Obstáculos para inserção das mulheres no cenário esportivo
Enviada em 14/04/2023
O formato do cenário esportivo atual claramente não abre espaço para as mulheres, que batalham diariamente com o intuito de conseguir mais oportunidade no esporte há muito tempo. Um dos principais problemas que isso gera é o preconceito, cultivando a ideia de que o sexo feminino é inferior ao masculino. Os maiores causadores disso são o machismo estrutural e a falta de incentivo, ambos relacionados à desigualdade de gênero.
Atualmente, o machismo já não é tão forte comparado com outrora. Porém, é inegável que ainda está presente na sociedade. Antigamente, era algo considerado normal, onde o homem saia para trabalhar e outros afazeres, enquanto a mulher ficava predominantemente em casa, realizando tarefas caseiras, sem nenhum tipo de lazer, e era constantemente oprimida por seu marido, no qual seu pai que escolheria com quem iria casar-se, cultura passada de geração à geração. Uma prova de que o sexo feminino não é inferior ao masculino foi na Segunda Guerra Mundial ( 1939-1945 ), onde a grande maioria dos homens foram para a guerra, e o mercado de trabalho tornou-se majoritariamente fêmeo, proporcionando uma grande conquista de espaço na sociedade.

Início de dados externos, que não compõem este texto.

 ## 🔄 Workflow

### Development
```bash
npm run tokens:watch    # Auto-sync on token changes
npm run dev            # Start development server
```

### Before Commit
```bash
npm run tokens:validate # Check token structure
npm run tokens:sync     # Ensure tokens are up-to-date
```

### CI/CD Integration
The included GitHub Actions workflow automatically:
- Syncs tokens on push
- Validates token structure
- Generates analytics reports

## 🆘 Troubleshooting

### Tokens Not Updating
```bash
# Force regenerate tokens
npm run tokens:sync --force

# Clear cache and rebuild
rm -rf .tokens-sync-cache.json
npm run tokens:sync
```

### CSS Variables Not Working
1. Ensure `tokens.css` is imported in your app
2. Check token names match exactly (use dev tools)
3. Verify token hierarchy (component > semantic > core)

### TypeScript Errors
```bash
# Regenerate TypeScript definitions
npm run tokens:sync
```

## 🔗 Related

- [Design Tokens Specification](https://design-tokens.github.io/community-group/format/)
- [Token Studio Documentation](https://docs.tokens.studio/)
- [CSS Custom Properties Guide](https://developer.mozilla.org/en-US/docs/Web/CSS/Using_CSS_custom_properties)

Raros são os casos nos quais vemos mulheres influentes e grandes no esporte, que influenciam até no cenário masculino, pois quase sempre são os másculos que moldam o feminino. Isso também pode ser visto na questão do incentivo aos mesmos, uma vez que desde crianças, os garotos são estimulados a fazer atividades físicas e variados esportes. O mesmo não acontece com as garotas, que são ensinadas pela mãe como devem cumprir seu papel de cidadã e acabam não conseguindo entrar no cenário esportivo. De acordo com dados do Programa das Nações Unidas para o Desenvolvimento ( PNUD ), as fêmeas realizam 40 % a menos de atletismo comparado aos machos, o que enfatiza e evendencia a desigualde de gênero no país.
Algumas atitudes tomadas pela CBF ou pelo ministério do esporte poderiam amenizar esses problemas, como campanhas de incentivo, investimentos na área, como CTs exclusivamente femininos para o desenvolvimento de futuras atletas.